Lui si innervosisce, alza leggermente la voce, chiede sgarbatamente che cosa desideri dimostrare con quei discorsi senza alcun significato, e quale sia il motivo finale di una telefonata del genere; ma l’altro dice soltanto che è un senso di solidarietà ad averlo spinto fino a quel gesto, e che se è d’accordo potrebbe addirittura passare a fargli una visita, magari perfino quel medesimo pomeriggio. Lui resta perplesso, non si aspettava di certo una cosa del genere, anzi, gli torna proprio strano che possano esserci delle persone preoccupate in questo modo degli altri, ma dice subito, pur ringraziandolo, che non ne sente affatto la necessità, e che in fondo a lui non serve niente.

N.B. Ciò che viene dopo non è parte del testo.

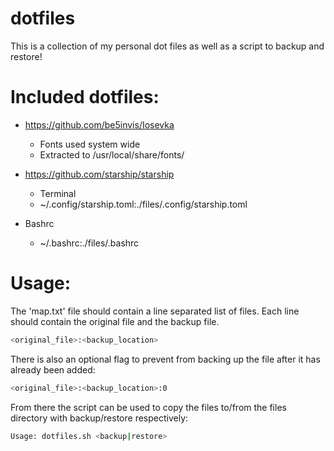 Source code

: # dotfiles
This is a collection of my personal dot files as well as a script to backup and restore!

# Included dotfiles:
 - https://github.com/be5invis/Iosevka
   - Fonts used system wide
   - Extracted to /usr/local/share/fonts/

 - https://github.com/starship/starship
   - Terminal 
   - ~/.config/starship.toml:./files/.config/starship.toml


 - Bashrc
   - ~/.bashrc:./files/.bashrc

# Usage:
The 'map.txt' file should contain a line separated list of files.
Each line should contain the original file and the backup file.

```bash
<original_file>:<backup_location>
```

There is also an optional flag to prevent from backing up the file after it has already been added:

```bash
<original_file>:<backup_location>:0
```

From there the script can be used to copy the files to/from the files directory with backup/restore respectively:
```bash
Usage: dotfiles.sh <backup|restore>
```
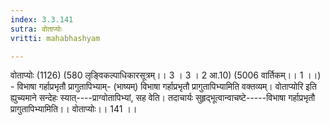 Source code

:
 ```yaml
---
index: 3.3.141
sutra: वोताप्योः
vritti: mahabhashyam

---
```

 वोताप्योः (1126) (580 लृङ्विकल्पाधिकारसूत्रम्।। 3 । 3 । 2 आ.10) (5006 वार्तिकम्।। 1 ।।) - विभाषा गर्हाप्रभृतौ प्रागुतापिभ्याम्- (भाष्यम्) विभाषा गर्हाप्रभृतौ प्रागुतापिभ्यामिति वक्तव्यम्। वोताप्योरि इति ह्युच्यमाने सन्देहः स्यात्----प्राग्वोतापिभ्यां, सह वेति। तदाचार्यः सुहृद्भूत्वान्वाचष्टे-----विभाषा गर्हाप्रभृतौ प्रागुतापिभ्यामिति।। वोताप्योः।। 141 ।।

L’altro non si scoraggia, dice che in ogni caso passerà più tardi, giusto per assicurarsi di persona che le cose stiano effettivamente in quella maniera, e lui non riesce ad opporre alcuna resistenza, anche se forse vorrebbe togliersi volentieri dai piedi quello strano scocciatore.
            Riagganciano insieme, e lui prova il moto immediato di uscire da casa, di non farsi trovare, a dimostrazione di come stia già più che bene, e che non ha affatto bisogno di niente e di nessuno. Ma poi, soprappensiero, torna ad avvicinarsi alla sua finestra, anche se adesso prova come una specie di ostilità per i vetri, come se da quella trasparenza giungesse a lui soltanto la curiosità malata e forse tossica della gente che continua a transitare da quelle parti.
            Si siede, spossato, attende, infine qualcuno suona effettivamente il campanello di casa. Gli tremano le mani mentre apre la porta, ma un uomo all’incirca della sua stessa età, che lui non conosce, gli dice gentilmente: buongiorno, eccomi qua. Così lo fa accomodare, si siedono, e restano in silenzio per qualche minuto. Infine quell’uomo dice che adesso deve proprio andarsene, e all’improvviso lui resta solo, di nuovo, accanto a quella finestra. Avrebbe potuto dire chissà quante cose, pensa, intavolare innumerevoli scambi di idee e parlare di mille e più argomenti; ma non l’ha fatto. Forse, riflette, in un caso del genere è giusto provare almeno un piccolo senso di colpa.